François, a former child psychologist, took over the domaine from his father some 30 years ago now and has really made a name for himself and the domaine. It doesn’t hurt that the vineyards are planted on some of the regions best soils, black flint and limestone in particular at Pinon, but his farming and winemaking is just a lot better than most everyone else. François is manic about plowing which is great for healthy soil but very hard work. He started converting to organic viticulture 15 years ago or so which is no easy way to farm in the Loire Valley. The humid weather and frequent hailstorms force many larger growers to rely on chemical anti fungal treatments in these conditions and accomplishing this naturally is really difficult but necessary for making great wine. Winemaking is meticulous and fairly non-interventionist with the use of native yeasts and neutral fermentation and aging vessels, stainless steel and old foudres here.
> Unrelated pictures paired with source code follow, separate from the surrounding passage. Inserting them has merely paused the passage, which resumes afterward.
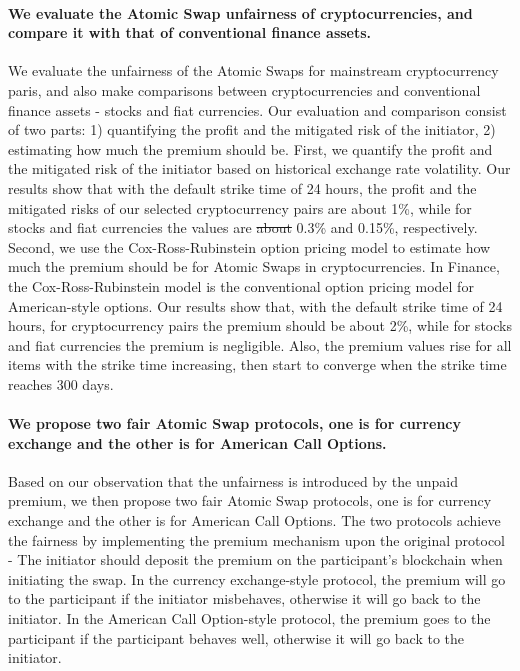 \paragraph{We evaluate the Atomic Swap unfairness of cryptocurrencies, and compare it with that of conventional finance assets.}
We evaluate the unfairness of the Atomic Swaps for mainstream cryptocurrency paris, and also make comparisons between cryptocurrencies and conventional finance assets - stocks and fiat currencies.
Our evaluation and comparison consist of two parts: 1) quantifying the profit and the mitigated risk of the initiator, 2) estimating how much the premium should be.
First, we quantify the profit and the mitigated risk of the initiator based on historical exchange rate volatility.
Our results show that with the default strike time of 24 hours, the profit and the mitigated risks of our selected cryptocurrency pairs are about 1\%, while for stocks and fiat currencies the values are \sout{about}  0.3\% and 0.15\%, respectively.
Second, we use the Cox-Ross-Rubinstein option pricing model to estimate how much the premium should be for Atomic Swaps in cryptocurrencies.
In Finance, the Cox-Ross-Rubinstein model is the conventional option pricing model for American-style options.
Our results show that, with the default strike time of 24 hours, for cryptocurrency pairs the premium should be about 2\%, while for stocks and fiat currencies the premium is negligible.
Also, the premium values rise for all items with the strike time increasing, then start to converge when the strike time reaches 300 days.

\paragraph{We propose two fair Atomic Swap protocols, one is for currency exchange and the other is for American Call Options.}
Based on our observation that the unfairness is introduced by the unpaid premium,
we then propose two fair Atomic Swap protocols, one is for currency exchange and the other is for American Call Options.
The two protocols achieve the fairness by implementing the premium mechanism upon the original protocol - The initiator should deposit the premium on the participant's blockchain when initiating the swap.
In the currency exchange-style protocol, the premium will go to the participant if the initiator misbehaves, otherwise it will go back to the initiator.
In the American Call Option-style protocol, the premium goes to the participant if the participant behaves well, otherwise it will go back to the initiator.

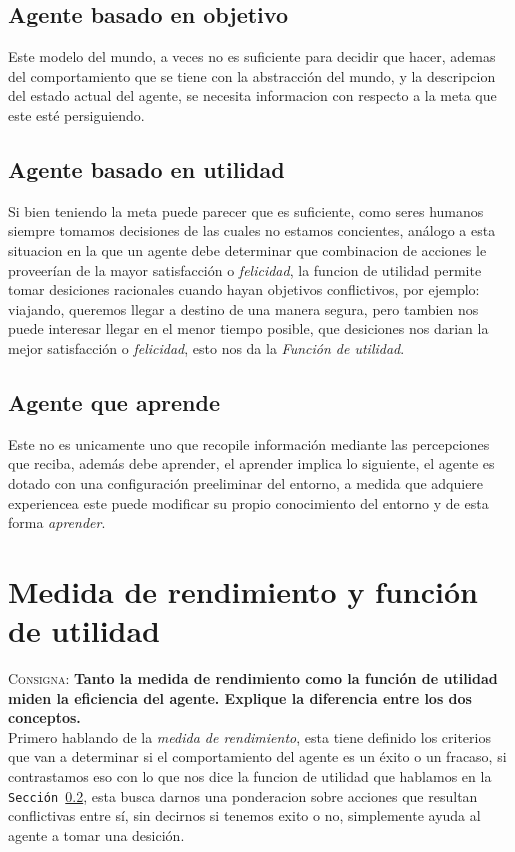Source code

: \documentclass{article}
\begin{document}
\subsection{Agente basado en objetivo}
Este modelo del mundo, a veces no es suficiente para decidir que hacer, ademas del comportamiento que se tiene con la abstracci\'on del mundo, y la descripcion del estado actual del agente, se necesita informacion con respecto a la meta que este est\'e persiguiendo.
\subsection{Agente basado en utilidad}
\label{ref:utilidad}
Si bien teniendo la meta puede parecer que es suficiente, como seres humanos siempre tomamos decisiones de las cuales no estamos concientes, an\'alogo a esta situacion en la que un agente debe determinar que combinacion de acciones le proveer\'ian de la mayor satisfacci\'on o \textit{felicidad}, la funcion de utilidad permite tomar desiciones racionales cuando hayan objetivos conflictivos, por ejemplo: viajando, queremos llegar a destino de una manera segura, pero tambien nos puede interesar llegar en el menor tiempo posible, que desiciones nos darian la mejor satisfacci\'on o \textit{felicidad}, esto nos da la \textit{Funci\'on de utilidad}.
\subsection{Agente que aprende}
Este no es unicamente uno que recopile informaci\'on mediante las percepciones que reciba, adem\'as debe aprender, el aprender implica lo siguiente, el agente es dotado con una configuraci\'on preeliminar del entorno, a medida que adquiere experiencea este puede modificar su propio conocimiento del entorno y de esta forma \textit{aprender}.

\section{Medida de rendimiento y funci\'on de utilidad}
\label{sec:utilidadeficiencia}
\textsc{Consigna}: \textbf{Tanto la medida de rendimiento como la funci\'on de utilidad miden la eficiencia del agente. Explique la diferencia entre los dos conceptos.}\\
Primero hablando de la \textit{medida de rendimiento}, esta tiene definido los criterios que van a determinar si el comportamiento del agente es un \'exito o un fracaso, si contrastamos eso con lo que nos dice la funcion de utilidad que hablamos en la \texttt{Secci\'on \ref{ref:utilidad}}, esta busca darnos una ponderacion sobre acciones que resultan conflictivas entre s\'i, sin decirnos si tenemos exito o no, simplemente ayuda al agente a tomar una desici\'on.
\end{document}
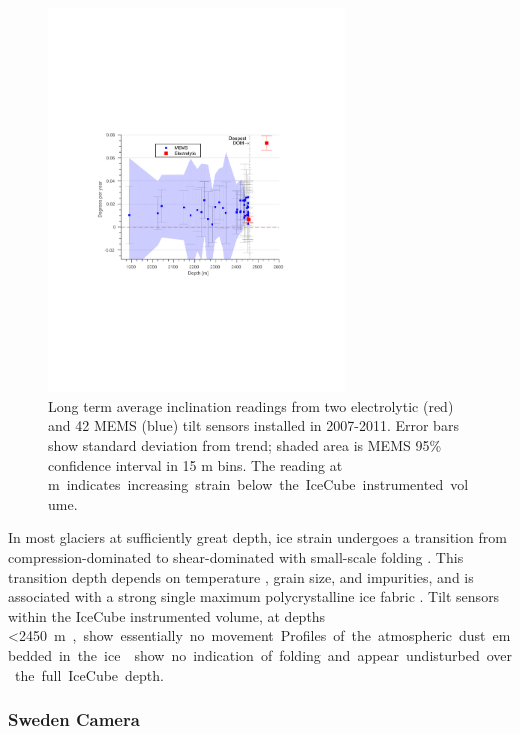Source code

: \begin{figure}[!ht]
	\centering
    \includegraphics[width=0.7\textwidth]{graphics/geometry/tilt4.pdf}
	\caption{Long term average inclination readings from two electrolytic
      (red) and 42 MEMS (blue) tilt sensors installed in 2007-2011.  Error
      bars show standard deviation from trend; shaded area is MEMS 95\%
      confidence interval in 15 m bins.  The reading at \unit[2540]m
      indicates increasing strain below the IceCube instrumented volume.}
	\label{fig:tilt}
\end{figure}

In most glaciers at sufficiently great depth, ice strain undergoes a
transition from compression-dominated to shear-dominated with small-scale
folding \cite{montagnat14,jansen16}.  This transition depth depends on
temperature \cite{price2002temperature}, grain size, and impurities, and is
associated with a strong single maximum polycrystalline ice fabric
\cite{cuffey10}.  Tilt sensors within the IceCube instrumented volume, at
depths \SI{<2450}m, show essentially no movement.  Profiles of the
atmospheric dust embedded in the ice \cite{I3:dustlogger} show no
indication of folding and appear undisturbed over the full IceCube depth.

\subsubsection{Sweden Camera}

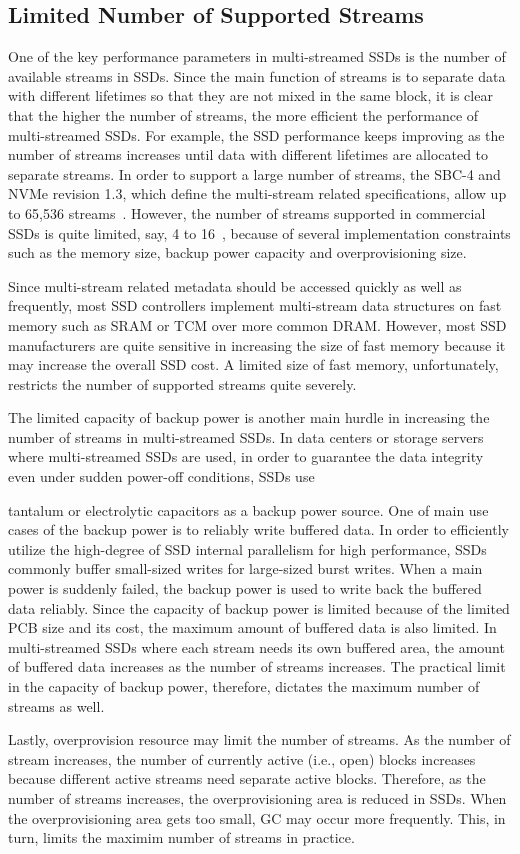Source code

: \subsection{Limited Number of Supported Streams}
One of the key performance parameters in multi-streamed SSDs is the number of 
available streams in SSDs.  
Since the main function of  streams is to separate data with different lifetimes 
so that they are not mixed in the same block, it is clear that the 
higher the number of streams, the more efficient the performance of multi-streamed SSDs.
For example, the SSD performance keeps improving as the number of streams increases 
until data with different lifetimes are allocated to separate streams.   
In order to support a large number of streams, the SBC-4 and NVMe revision 1.3, which define the 
multi-stream related specifications, allow up to 65,536 streams~\cite{T10, NVMe}.  
However, the number of streams supported in
commercial SSDs is quite limited, say, 4 to 16~\cite{MultiStream, Level, AutoStream}, 
because of several implementation 
constraints such as the memory size, backup power capacity and overprovisioning size.

Since multi-stream related metadata should be accessed quickly as well as frequently, 
most SSD controllers implement multi-stream data structures on fast memory 
such as SRAM or TCM over more common DRAM.  
However, most SSD manufacturers are quite sensitive in increasing the size of 
fast memory because it may increase the overall SSD cost.   
A limited size of fast memory, unfortunately, restricts the number of
supported streams quite severely.

The limited capacity of backup power is another main hurdle in increasing 
the number of streams in multi-streamed SSDs.  
In data centers or storage servers where multi-streamed SSDs are used,
in order to guarantee the data integrity even under sudden power-off conditions, 
SSDs use 
{\color{blue}
tantalum or electrolytic capacitors as a backup power source.  
One of main use cases of the backup power is to reliably write buffered data.  
In order to efficiently utilize the high-degree of SSD
internal parallelism for high performance, SSDs commonly buffer small-sized 
writes for large-sized burst writes.   
When a main power is suddenly failed, the backup power is used to write back the
buffered data reliably.  
Since the capacity of backup power is limited because of the limited PCB size and 
its cost, the maximum amount of buffered data is also limited.  
In multi-streamed SSDs where
each stream needs its own buffered area, the amount of buffered data increases 
as the number of streams increases.  
The practical limit in the capacity of backup power, therefore, dictates the maximum
number of streams as well.

Lastly, overprovision resource may limit the number of streams.
As the number of stream increases, the number of currently active (i.e., open)
blocks increases because different active streams need separate active blocks.
Therefore, as the number of streams increases, the overprovisioning area is 
reduced in SSDs.  When the overprovisioning area gets too small, 
GC may occur more frequently.   
This, in turn, limits the
maximim number of streams in practice.  
}
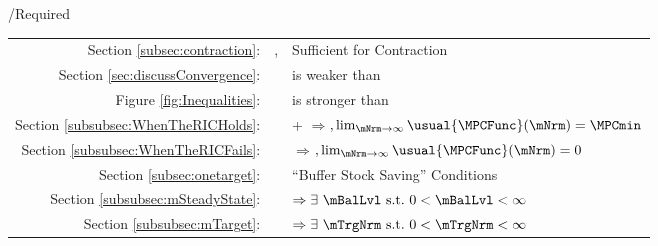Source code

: \documentclass[\econtexRoot/BufferStockTheory]{subfiles}
\providecommand{\TblName}{}
\renewcommand{\TblName}{Required}
\begin{document}
\begin{verbatimwrite}{\TableDir/\TblName}
\begin{table}
{\begin{tabular}{|l|l|l|}
        \\ \cline{2-3}\multicolumn{1}{|r|}{Section \ref{subsec:contraction}:}                            & \FVAC, \WRIC                      & Sufficient for Contraction
        \\ \multicolumn{1}{|r|}{Section \ref{sec:discussConvergence}:}                               &                      & {\WRIC}{ is} weaker than \RIC 
        \\  \multicolumn{1}{|r|}{Figure \ref{fig:Inequalities}:}                                        &                                 & {\FVAC}{ is} stronger than \PFFVAC 
        \\ \multicolumn{1}{|r|}{Section \ref{subsubsec:WhenTheRICHolds}:}
                                                                                                                               &                                 & \cncl{\FHWC}+{\RIC} $\Rightarrow ${\GICRaw}$, \lim_{\mNrm \rightarrow \infty} \usual{\MPCFunc}(\mNrm)=\MPCmin$
        \\  \multicolumn{1}{|r|}{Section \ref{subsubsec:WhenTheRICFails}:}                                        &                                 & \cncl{\RIC}  $\Rightarrow $\cncl{\FHWC}$, \lim_{\mNrm \rightarrow \infty} \usual{\MPCFunc}(\mNrm)=0$
        \\ \cline{3-3}\multicolumn{1}{|r|}{Section \ref{subsec:onetarget}:}                                        &                                 & ``Buffer Stock Saving'' Conditions
        \\ \multicolumn{1}{|r|}{Section \ref{subsubsec:mSteadyState}:}                                        &                                 & \phantom{-Nrm}{\GICRaw} $\Rightarrow  \exists\phantom{~}\mBalLvl \phantom{~}\text{s.t.}\phantom{~} 0 < \mBalLvl < \infty$ %
        \\ \multicolumn{1}{|r|}{Section \ref{subsubsec:mTarget}:}                                        &                                 & {\GICMod} $\Rightarrow \exists \phantom{~} \mTrgNrm \phantom{~} \text{s.t.}\phantom{~} 0 < \mTrgNrm < \infty$ %
                                                                                                                           

\end{tabular}}
\end{table}
\end{verbatimwrite}
\end{document}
The Cuvée Silex Noir, in reference to the black flint soil, is the flagship Vouvray produced by Pinon. This bottling really shows off the house style which is bright, expressive chenin of great depth and precision. You often see Vouvray labelled as Sec and Demi-Sec to indicate the residual sugar in the wine but when you don’t see any designation, it usually means it’s Sec Tendre, or “tenderly dry”. This is a bottling with a bit of residual sugar but when made well, the result is a very dry wine with high acid to balance the sweetness. The Silex Noir is a fantastic example of this style. Peculiarly, Sec Tendre is a designation that isn't allowed to appear on a bottle and Vouvray Sec isn’t necessarily dry. Go figure. In any event, this wine is almost startlingly dry to the palate with high acid, low (12%) alcohol and gorgeous fruit. 2014 is the best vintage in many years for the Loire Valley and it really shows in this wine. Floral, mineral and white fruit notes dominate the nose. Flavors of pear and lemon/lime fruit with a long, mineral inflected finish. These wines are capable of long aging but so enticing as a summer wine.